Problem requirements: Your answer consists of the lines in the data that contain "sensors". Copy each of them.

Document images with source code

_____

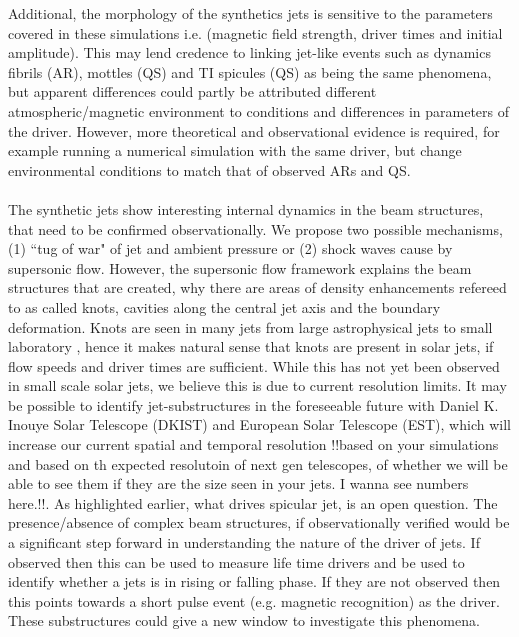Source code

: \documentclass[12pt]{ociamthesis}
\newcommand{\np}{\\ \\}
\begin{document}
Additional, the morphology of the synthetics jets is sensitive to the parameters covered in these simulations i.e. (magnetic field strength, driver times and initial amplitude). This may lend credence to linking jet-like events such as dynamics fibrils (AR), mottles (QS) and TI spicules (QS) as being the same phenomena, but apparent differences could partly be attributed different atmospheric/magnetic environment to conditions and differences in parameters of the driver. However, more theoretical and observational evidence is required, for example running a numerical simulation with the same driver, but change environmental conditions to match that of observed ARs and QS. \np
%
The synthetic jets show interesting internal dynamics in the beam structures, that need to be confirmed observationally. We propose two possible mechanisms, (1) ``tug of war" of jet and ambient pressure or (2) shock waves cause by supersonic flow. However, the supersonic flow framework explains the beam structures that are created, why there are areas of density enhancements refereed to as called knots, cavities along the central jet axis and the boundary deformation. Knots are seen in many jets from large astrophysical jets \citep{van_Putten_1996ApJ467L57V, DeGouveiaDalPino2005, Hada2013ApJ77570H, Cohen2014ApJ787151C, Hervet2017AnA606A103H} to small laboratory \citep{Menon2010, Edgington-Mitchell2014, Ono2014}, hence it makes natural sense that knots are present in solar jets, if flow speeds and driver times are sufficient. While this has not yet been observed in small scale solar jets, we believe this is due to current resolution limits. It may be possible to identify jet-substructures in the foreseeable future with  Daniel K. Inouye Solar Telescope (DKIST) and European Solar Telescope (EST), which will increase our current spatial and temporal resolution {\color{green} !!based on your simulations and based on th expected resolutoin of next gen telescopes, of whether we will be able to see them if they are the size seen in your jets. I wanna see numbers here.!!}. As highlighted earlier, what drives spicular jet, is an open question. The presence/absence of complex beam structures, if observationally verified would be a significant step forward in understanding the nature of the driver of jets. If observed then this can be used to measure life time drivers and be used to identify whether a jets is in rising or falling phase. If they are not observed then this points towards a short pulse event (e.g. magnetic recognition) as the driver. These substructures could give a new window to investigate this phenomena.



\end{document}
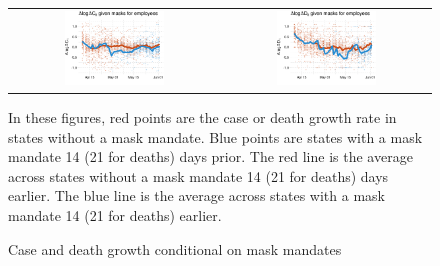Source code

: \documentclass[11pt,reqno,letter]{amsart}
\theoremstyle{definition}
\begin{document}
\begin{figure}[ht]
  \caption{Case and death growth conditional on mask mandates \label{fig:masks}}\vspace{0.2cm}
 \begin{minipage}{\linewidth}
    \centering
    \begin{tabular}{cc}
      \includegraphics[width=0.5\textwidth]{tables_and_figures/pmaskbus-cases}
      &
        \includegraphics[width=0.5\textwidth]{tables_and_figures/pmaskbus-deaths}
    \end{tabular}
    \begin{flushleft}
      \scriptsize In these figures, red points are the case or death
      growth rate in states without a mask mandate. Blue points are
      states with a mask mandate 14 (21 for deaths) days prior. The
      red line is the average across states without a mask mandate 14
      (21 for deaths) days earlier. The blue line is the average
      across states with a mask mandate 14 (21 for deaths) earlier.
    \end{flushleft}
  \end{minipage}
\end{figure}
\end{document}

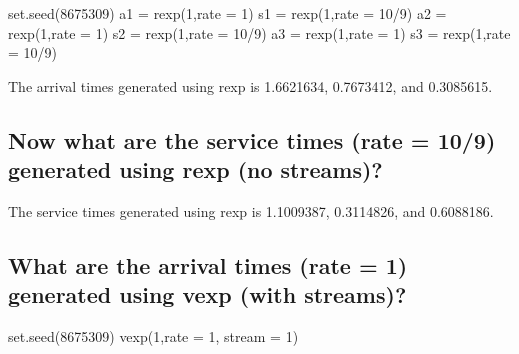 \documentclass[
]{article}
\newenvironment{Shaded}{\begin{snugshade}}{\end{snugshade}}
\newcommand{\AttributeTok}[1]{\textcolor[rgb]{0.77,0.63,0.00}{#1}}
\newcommand{\DecValTok}[1]{\textcolor[rgb]{0.00,0.00,0.81}{#1}}
\newcommand{\FunctionTok}[1]{\textcolor[rgb]{0.00,0.00,0.00}{#1}}
\newcommand{\NormalTok}[1]{#1}
\newcommand{\OtherTok}[1]{\textcolor[rgb]{0.56,0.35,0.01}{#1}}
\newcommand{\SpecialCharTok}[1]{\textcolor[rgb]{0.00,0.00,0.00}{#1}}
\begin{document}
\begin{Shaded}
\begin{Highlighting}[]
\FunctionTok{set.seed}\NormalTok{(}\DecValTok{8675309}\NormalTok{)}
\NormalTok{a1 }\OtherTok{=} \FunctionTok{rexp}\NormalTok{(}\DecValTok{1}\NormalTok{,}\AttributeTok{rate =} \DecValTok{1}\NormalTok{)}
\NormalTok{s1 }\OtherTok{=} \FunctionTok{rexp}\NormalTok{(}\DecValTok{1}\NormalTok{,}\AttributeTok{rate =} \DecValTok{10}\SpecialCharTok{/}\DecValTok{9}\NormalTok{)}
\NormalTok{a2 }\OtherTok{=} \FunctionTok{rexp}\NormalTok{(}\DecValTok{1}\NormalTok{,}\AttributeTok{rate =} \DecValTok{1}\NormalTok{)}
\NormalTok{s2 }\OtherTok{=} \FunctionTok{rexp}\NormalTok{(}\DecValTok{1}\NormalTok{,}\AttributeTok{rate =} \DecValTok{10}\SpecialCharTok{/}\DecValTok{9}\NormalTok{)}
\NormalTok{a3 }\OtherTok{=} \FunctionTok{rexp}\NormalTok{(}\DecValTok{1}\NormalTok{,}\AttributeTok{rate =} \DecValTok{1}\NormalTok{)}
\NormalTok{s3 }\OtherTok{=} \FunctionTok{rexp}\NormalTok{(}\DecValTok{1}\NormalTok{,}\AttributeTok{rate =} \DecValTok{10}\SpecialCharTok{/}\DecValTok{9}\NormalTok{)}
\end{Highlighting}
\end{Shaded}

The arrival times generated using rexp is 1.6621634, 0.7673412, and
0.3085615.

\hypertarget{now-what-are-the-service-times-rate-109-generated-using-rexp-no-streams}{%
\subsection{Now what are the service times (rate = 10/9) generated using
rexp (no
streams)?}\label{now-what-are-the-service-times-rate-109-generated-using-rexp-no-streams}}

The service times generated using rexp is 1.1009387, 0.3114826, and
0.6088186.

\hypertarget{what-are-the-arrival-times-rate-1-generated-using-vexp-with-streams}{%
\subsection{What are the arrival times (rate = 1) generated using vexp
(with
streams)?}\label{what-are-the-arrival-times-rate-1-generated-using-vexp-with-streams}}

\begin{Shaded}
\begin{Highlighting}[]
\FunctionTok{set.seed}\NormalTok{(}\DecValTok{8675309}\NormalTok{)}
\FunctionTok{vexp}\NormalTok{(}\DecValTok{1}\NormalTok{,}\AttributeTok{rate =} \DecValTok{1}\NormalTok{, }\AttributeTok{stream =} \DecValTok{1}\NormalTok{)}
\end{Highlighting}
\end{Shaded}
\end{document}
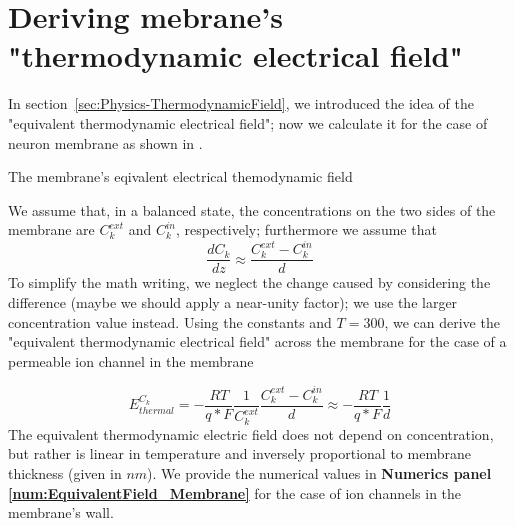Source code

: \section[Thermodynamic field]{Deriving mebrane's "thermodynamic electrical field"\label{sec:Physics-ElectrolyteThermalField}}


In section~\ref{sec:Physics-ThermodynamicField}, we introduced the idea
of the "equivalent thermodynamic electrical field";
now we calculate it for the case of neuron membrane 
as shown in .

{The membrane's eqivalent electrical themodynamic field}
{
We assume that, in a balanced state, the concentrations on the two sides of the membrane are $C_{k}^{ext}$ and $C_{k}^{in}$, respectively; furthermore we assume that \[\frac{dC_{k}}{dz}\approx\frac{C_{k}^{ext}-C_{k}^{in}}{d}\]
To simplify the math writing, we neglect the change caused by considering 
the difference (maybe we should apply a near-unity factor); we use the larger concentration value instead. Using the constants and $T=300$, we can derive the "equivalent thermodynamic electrical field" across the membrane for the case of a permeable ion channel in the membrane

\begin{equation}
	E_{thermal}^{C_{k}}=-\frac{RT}{q*F}\frac{1}{C_{k}^{ext}}\frac{C_{k}^{ext}-C_{k}^{in}}{d} \approx -\frac{RT}{q*F}\frac{1}{d}
	\label{eq:NernstPlanckThermal1}
\end{equation}
\noindent
The equivalent thermodynamic electric field does not depend on concentration, but rather is linear in temperature and inversely proportional to membrane thickness (given in $nm$).
We provide the numerical values in \textbf{Numerics panel \ref{num:EquivalentField_Membrane}} for the case of ion channels in the membrane's wall.
}

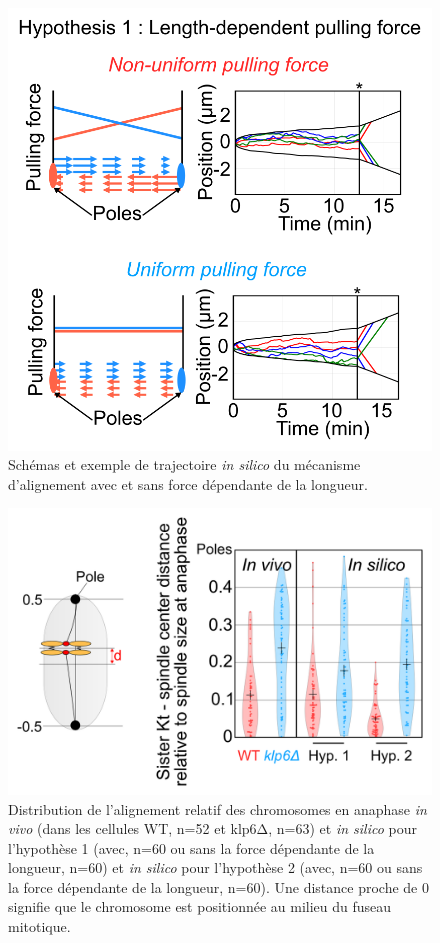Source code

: \documentclass[12pt,a4paper,twoside,openright]{book}
\begin{document}
\begin{figure}[htbp]
\centering
\includegraphics{figures/results/modelling/hyp1.png}
\caption{\label{fig:hyp1}Schémas et exemple de trajectoire \emph{in
silico} du mécanisme d'alignement avec et sans force dépendante de la
longueur.}
\end{figure}

\begin{figure}[htbp]
\centering
\includegraphics{figures/results/modelling/ch_alignment.png}
\caption{\label{fig:ch-alignment}Distribution de l'alignement relatif
des chromosomes en anaphase \emph{in vivo} (dans les cellules WT, n=52
et klp6Δ, n=63) et \emph{in silico} pour l'hypothèse 1 (avec, n=60 ou
sans la force dépendante de la longueur, n=60) et \emph{in silico} pour
l'hypothèse 2 (avec, n=60 ou sans la force dépendante de la longueur,
n=60). Une distance proche de 0 signifie que le chromosome est
positionnée au milieu du fuseau mitotique.}
\end{figure}
\end{document}
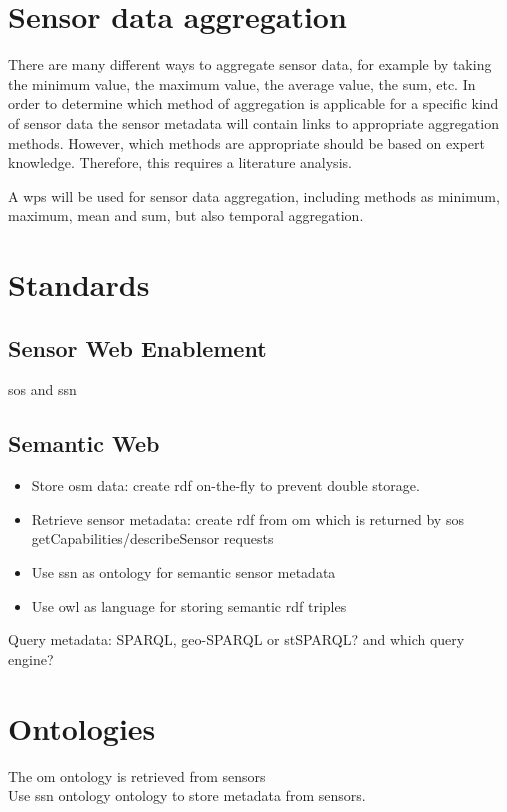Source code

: \section{Sensor data aggregation}
There are many different ways to aggregate sensor data, for example by taking the minimum value, the maximum value, the average value, the sum, etc. In order to determine which method of aggregation is applicable for a specific kind of sensor data the sensor metadata will contain links to appropriate aggregation methods. However, which methods are appropriate should be based on expert knowledge. Therefore, this requires a literature analysis. 


\iffalse

A \ac{wps} will be used for sensor data aggregation, including methods as minimum, maximum, mean and sum, but also temporal aggregation. 


\section{Standards}
\subsection{Sensor Web Enablement}
\ac{sos} and \ac{ssn}

\subsection{Semantic Web}

\begin{itemize}
	\item Store \ac{osm} data: create \ac{rdf} on-the-fly to prevent double storage. 
	\item Retrieve sensor metadata: create \ac{rdf} from \ac{om} which is returned by \ac{sos} getCapabilities/describeSensor requests
	\item Use \ac{ssn} as ontology for semantic sensor metadata 
	\item Use \ac{owl} as language for storing semantic \ac{rdf} triples
\end{itemize}


Query metadata: SPARQL, geo-SPARQL or stSPARQL? and which query engine?

\section{Ontologies}
The \ac{om} ontology is retrieved from sensors\\
Use \ac{ssn} ontology ontology to store metadata from sensors.  

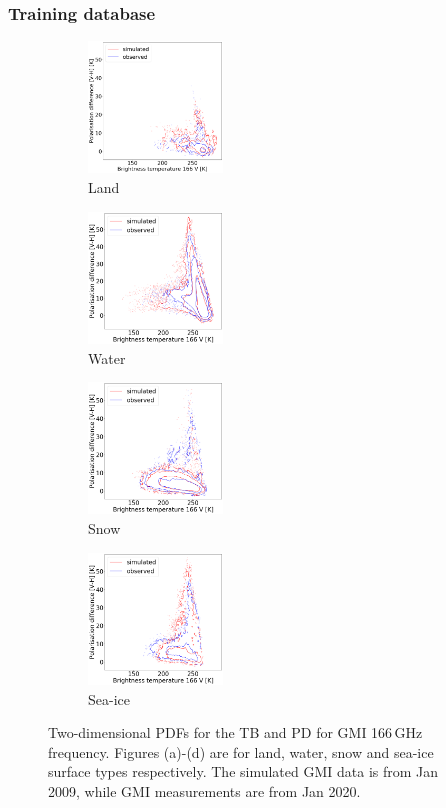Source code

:\documentclass[12pt,oneside,a4paper]{article}
\begin{document}
\subsubsection{Training database}
%
\begin{figure}[t]
	\centering
	\begin{subfigure}{.24\textwidth}
		\caption{Land}
		\includegraphics[height =35mm]{Figures/hist2d_gmi_45-60_land.png}
	\end{subfigure}
	\begin{subfigure}{.24\textwidth}
		\caption{Water}
		\includegraphics[height = 35mm]{Figures/hist2d_gmi_45-60_sea.png}
	\end{subfigure}
	\begin{subfigure}{.24\textwidth}
	\caption{Snow}
	\includegraphics[height = 35mm]{Figures/hist2d_gmi_45-60_snow.png}
\end{subfigure}
\begin{subfigure}{.24\textwidth}
	\caption{ Sea-ice}
	\includegraphics[height = 35mm]{Figures/hist2d_gmi_highlat_sea-ice.png}
\end{subfigure}
	\caption{Two-dimensional PDFs for the TB and PD for GMI 166\,GHz frequency. Figures (a)-(d) are for land, water, snow and sea-ice surface types respectively. The simulated GMI data is from Jan 2009, while GMI measurements are from Jan 2020.}
	\label{fig:histogram_2d}
\end{figure}
\end{document}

_____

Written solution:
The \ac{om} ontology is retrieved from sensors\\
Use \ac{ssn} ontology ontology to store metadata from sensors.  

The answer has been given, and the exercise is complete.